Guillard, whose TikTok username is “ashleyisinthebookoflife,” claimed that Scofield directed a male student to kill the four and that the history professor had been romantically involved with one of the victims. On her website, Guillard describes herself as “clairvoyant” and says she can “access and interpret information from the universal consciousness.”

“I’m able to do this primarily through my connection with my inner self/spirit,” Guillard says. “I use my ability to help solve mysteries and to see beyond the surface of people, places and things.”

In the filing, Scofield accused Guillard of defaming her, noting that she had never met any of the victims, nor had she met the student Guillard said carried out the murders.

“Professor Scofield did not participate in the murders, and she had never met any of the victims, let alone entered a romantic relationship with them,” the lawsuit says. “Guillard’s videos have been viewed millions of times, amplifying Guillard’s online persona at the expense of Professor Scofield’s reputation.”

Guillard’s TikTok account features dozens of videos about the case, the vast majority of which discuss Scofield’s supposed role in the slaying of the four students. After the lawsuit was filed, Guillard said in a video that she had “physical evidence against Rebecca Scofield” but could not share because “it has to wait for court.”

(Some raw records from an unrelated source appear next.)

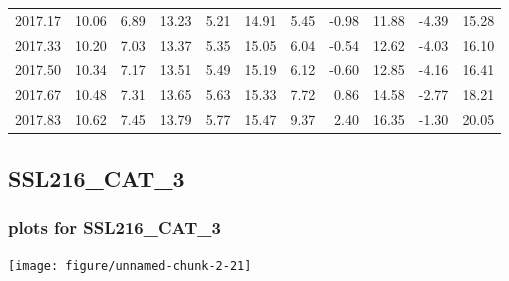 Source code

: \documentclass[10pt,a4paper]{article}\usepackage[]{graphicx}\usepackage[]{color}
\makeatletter
\def\maxwidth{ %
  \ifdim\Gin@nat@width>\linewidth
    \linewidth
  \else
    \Gin@nat@width
  \fi
}
\newcommand{\AaA}{\_}
\makeatother
\begin{document}
\begin{table}[ht]
\begin{tabular}{rrrrrrrrrrr}
  2017.17 & 10.06 & 6.89 & 13.23 & 5.21 & 14.91 & 5.45 & -0.98 & 11.88 & -4.39 & 15.28 \\ 
  2017.33 & 10.20 & 7.03 & 13.37 & 5.35 & 15.05 & 6.04 & -0.54 & 12.62 & -4.03 & 16.10 \\ 
  2017.50 & 10.34 & 7.17 & 13.51 & 5.49 & 15.19 & 6.12 & -0.60 & 12.85 & -4.16 & 16.41 \\ 
  2017.67 & 10.48 & 7.31 & 13.65 & 5.63 & 15.33 & 7.72 & 0.86 & 14.58 & -2.77 & 18.21 \\ 
  2017.83 & 10.62 & 7.45 & 13.79 & 5.77 & 15.47 & 9.37 & 2.40 & 16.35 & -1.30 & 20.05 \\ 
   \hline
\end{tabular}
\end{table}

\newpage
\subsection{SSL216\AaA CAT\AaA 3}
\subsubsection{plots for SSL216\AaA CAT\AaA 3}

\texttt{[image: figure/unnamed-chunk-2-21]} 

\newpage
\end{document}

Comments on Guillard’s videos offered a mixed response, with some comments expressing support for Guillard’s accusations and others expressing concern that the TikTok star was making defamatory allegations.

Prior to filing the lawsuit, Scofield’s lawyers sent Guillard a series of cease and desist letters, which Guillard mockingly showcased in her videos. In one video, Guillard purported to replace her roll of toilet paper with the attorney’s letter.

“The statements made about Professor Scofield are false, plain and simple. What’s even worse is that these untrue statements create safety issues for the Professor and her family,” Wendy Olsen, Scofield’s attorney, told Fox News Digital.

Scofield’s lawsuit seeks damages of more than $70,000 from Guillard, in addition to attorneys fees.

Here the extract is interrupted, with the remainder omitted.